Nadat de vordering door de rechtbank is afgewezen, blijft partij bij de kredietovereenkomst en staat hij in het systeem als schuldenaar vermeld. , waarnemend directeur van het Bureau van de Financiële Ombudsman, legt aan uit dat het kan zijn dat de bank formeel erkent dat de overeenkomst nog steeds bestaat, ondanks de afwijzing van de vordering tot betaling.
Een dergelijke benadering zou in overeenstemming zijn met de uitspraak van het. Het Hof stelde daarin dat “alleen de uitspraak van het vonnis onder het gezag van de rechterlijke uitspraak valt. De motivering van de uitspraak is echter van belang voor het bepalen van de grenzen van het gezag van de rechterlijke uitspraak, wat vooral van belang is wanneer de vordering geheel of gedeeltelijk is afgewezen”. In een dergelijke situatie moet een klant die het bestaan van een overeenkomst betwist, een afzonderlijke vordering bij de rechtbank indienen om het niet-bestaan van een rechtsbetrekking, in dit geval een overeenkomst, vast te stellen. Dit kan worden gedaan op grond van van het Wetboek van Burgerlijke Rechtsvordering, bureau van de financiële ombudsman
De benadeelde beweert dat een definitieve uitspraak in zijn zaak een einde aan de kwestie zou moeten maken. “Mijn advocaat heeft privé contact opgenomen met de advocaat van een andere bank, die verklaarde dat een dergelijke uitspraak van de rechtbank een einde maakt aan de zaak en dat de bank de krediet uit alle systemen moet verwijderen en als ongeldig moet beschouwen”, voegt hij eraan toe.

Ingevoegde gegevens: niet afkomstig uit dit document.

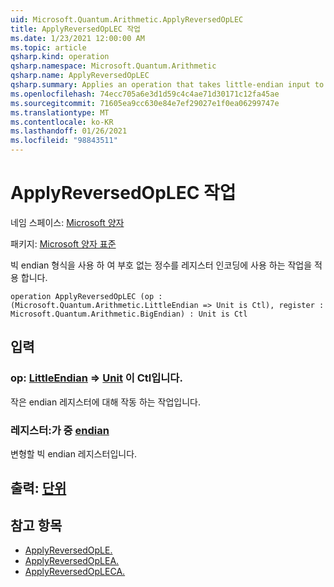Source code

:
 ```yaml
---
uid: Microsoft.Quantum.Arithmetic.ApplyReversedOpLEC
title: ApplyReversedOpLEC 작업
ms.date: 1/23/2021 12:00:00 AM
ms.topic: article
qsharp.kind: operation
qsharp.namespace: Microsoft.Quantum.Arithmetic
qsharp.name: ApplyReversedOpLEC
qsharp.summary: Applies an operation that takes little-endian input to a register encoding an unsigned integer using big-endian format.
ms.openlocfilehash: 74ecc705a6e3d1d59c4c4ae71d30171c12fa45ae
ms.sourcegitcommit: 71605ea9cc630e84e7ef29027e1f0ea06299747e
ms.translationtype: MT
ms.contentlocale: ko-KR
ms.lasthandoff: 01/26/2021
ms.locfileid: "98843511"
---
```

# <a name="applyreversedoplec-operation"></a>ApplyReversedOpLEC 작업

네임 스페이스: [Microsoft 양자](xref:Microsoft.Quantum.Arithmetic)

패키지: [Microsoft 양자 표준](https://nuget.org/packages/Microsoft.Quantum.Standard)


빅 endian 형식을 사용 하 여 부호 없는 정수를 레지스터 인코딩에 사용 하는 작업을 적용 합니다.

```qsharp
operation ApplyReversedOpLEC (op : (Microsoft.Quantum.Arithmetic.LittleEndian => Unit is Ctl), register : Microsoft.Quantum.Arithmetic.BigEndian) : Unit is Ctl
```


## <a name="input"></a>입력

### <a name="op--littleendian--unit--is-ctl"></a>op: [LittleEndian](xref:Microsoft.Quantum.Arithmetic.LittleEndian) => [Unit](xref:microsoft.quantum.lang-ref.unit)  이 Ctl입니다.

작은 endian 레지스터에 대해 작동 하는 작업입니다.


### <a name="register--bigendian"></a>레지스터:가 중 [endian](xref:Microsoft.Quantum.Arithmetic.BigEndian)

변형할 빅 endian 레지스터입니다.



## <a name="output--unit"></a>출력: [단위](xref:microsoft.quantum.lang-ref.unit)



## <a name="see-also"></a>참고 항목

- [ApplyReversedOpLE.](xref:Microsoft.Quantum.Arithmetic.ApplyReversedOpLE)
- [ApplyReversedOpLEA.](xref:Microsoft.Quantum.Arithmetic.ApplyReversedOpLEA)
- [ApplyReversedOpLECA.](xref:Microsoft.Quantum.Arithmetic.ApplyReversedOpLECA)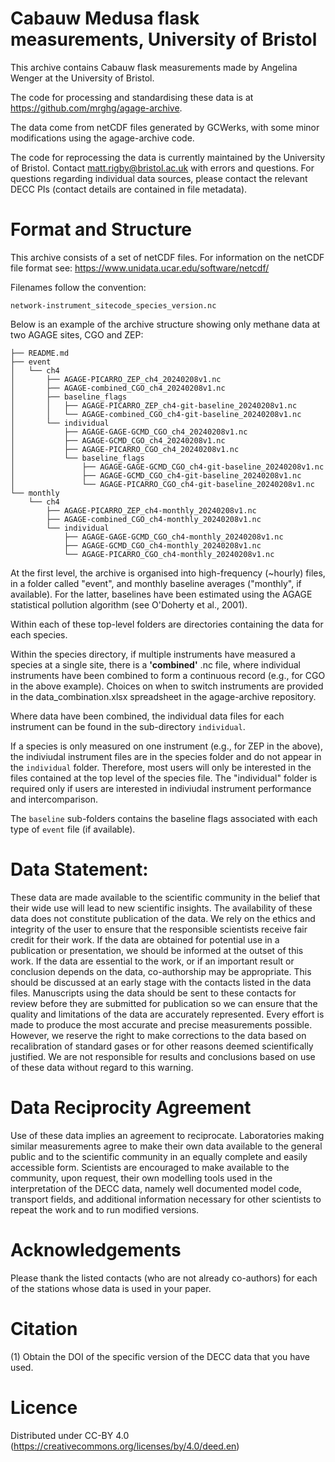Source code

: #  Cabauw Medusa flask measurements, University of Bristol

This archive contains Cabauw flask measurements made by Angelina Wenger at the University of Bristol. 

The code for processing and standardising these data is at https://github.com/mrghg/agage-archive.

The data come from netCDF files generated by GCWerks, with some minor modifications using the agage-archive code.

The code for reprocessing the data is currently maintained by the University of Bristol. Contact matt.rigby@bristol.ac.uk with errors and questions. For questions regarding individual data sources, please contact the relevant DECC PIs (contact details are contained in file metadata).

# Format and Structure

This archive consists of a set of netCDF files. For information on the netCDF file format see: https://www.unidata.ucar.edu/software/netcdf/

Filenames follow the convention:

```network-instrument_sitecode_species_version.nc```

Below is an example of the archive structure showing only methane data at two AGAGE sites, CGO and ZEP:

```
├── README.md
├── event
│   └── ch4
│       ├── AGAGE-PICARRO_ZEP_ch4_20240208v1.nc
│       ├── AGAGE-combined_CGO_ch4_20240208v1.nc
│       ├── baseline_flags
│       │   ├── AGAGE-PICARRO_ZEP_ch4-git-baseline_20240208v1.nc
│       │   └── AGAGE-combined_CGO_ch4-git-baseline_20240208v1.nc
│       └── individual
│           ├── AGAGE-GAGE-GCMD_CGO_ch4_20240208v1.nc
│           ├── AGAGE-GCMD_CGO_ch4_20240208v1.nc
│           ├── AGAGE-PICARRO_CGO_ch4_20240208v1.nc
│           └── baseline_flags
│               ├── AGAGE-GAGE-GCMD_CGO_ch4-git-baseline_20240208v1.nc
│               ├── AGAGE-GCMD_CGO_ch4-git-baseline_20240208v1.nc
│               └── AGAGE-PICARRO_CGO_ch4-git-baseline_20240208v1.nc
└── monthly
    └── ch4
        ├── AGAGE-PICARRO_ZEP_ch4-monthly_20240208v1.nc
        ├── AGAGE-combined_CGO_ch4-monthly_20240208v1.nc
        └── individual
            ├── AGAGE-GAGE-GCMD_CGO_ch4-monthly_20240208v1.nc
            ├── AGAGE-GCMD_CGO_ch4-monthly_20240208v1.nc
            └── AGAGE-PICARRO_CGO_ch4-monthly_20240208v1.nc
```

At the first level, the archive is organised into high-frequency (~hourly) files, in a folder called "event", and monthly baseline averages ("monthly", if available). For the latter, baselines have been estimated using the AGAGE statistical pollution algorithm (see O'Doherty et al., 2001).

Within each of these top-level folders are directories containing the data for each species.

Within the species directory, if multiple instruments have measured a species at a single site, there is a **'combined'** .nc file, where individual instruments have been combined to form a continuous record (e.g., for CGO in the above example). Choices on when to switch instruments are provided in the data_combination.xlsx spreadsheet in the agage-archive repository.

Where data have been combined, the individual data files for each instrument can be found in the sub-directory ```individual```.

If a species is only measured on one instrument (e.g., for ZEP in the above), the indiviudal instrument files are in the species folder and do not appear in the ```individual``` folder. Therefore, most users will only be interested in the files contained at the top level of the species file. The "individual" folder is required only if users are interested in indiviudal instrument performance and intercomparison.

The ```baseline``` sub-folders contains the baseline flags associated with each type of ```event``` file (if available).

# Data Statement:

These data are made available to the scientific community in the belief that their wide use will lead to new scientific insights. The availability of these data does not constitute publication of the data. We rely on the ethics and integrity of the user to ensure that the responsible scientists receive fair credit for their work. If the data are obtained for potential use in a publication or presentation, we should be informed at the outset of this work. If the data are essential to the work, or if an important result or conclusion depends on the data, co-authorship may be appropriate. This should be discussed at an early stage with the contacts listed in the data files. Manuscripts using the data should be sent to these contacts for review before they are submitted for publication so we can ensure that the quality and limitations of the data are accurately represented. Every effort is made to produce the most accurate and precise measurements possible. However, we reserve the right to make corrections to the data based on recalibration of standard gases or for other reasons deemed scientifically justified. We are not responsible for results and conclusions based on use of these data without regard to this warning.

# Data Reciprocity Agreement

Use of these data implies an agreement to reciprocate. Laboratories making similar measurements agree to make their own data available to the general public and to the scientific community in an equally complete and easily accessible form. Scientists  are encouraged to make available to the community, upon request, their own modelling tools used in the interpretation of the DECC data, namely well documented model code, transport fields, and additional information necessary for other scientists to repeat the work and to run modified versions.

# Acknowledgements

Please thank the listed contacts (who are not already co-authors) for each of the stations whose data is used in your paper.

# Citation
 
(1) Obtain the DOI of the specific version of the DECC data that you have used.

# Licence

Distributed under CC-BY 4.0 (https://creativecommons.org/licenses/by/4.0/deed.en)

– Ik vrees dat soortgelijke gevallen zich ook bij andere personen kunnen voordoen, die ondanks hun overwinning in de rechtbank door de banken nog steeds als debiteuren worden behandeld. Ik geloof dat het mogelijk is om de aandacht van het publiek te vestigen op het probleem van de verantwoordelijkheid van banken in dergelijke situaties en de bescherming van consumenten tegen oneerlijke behandeling.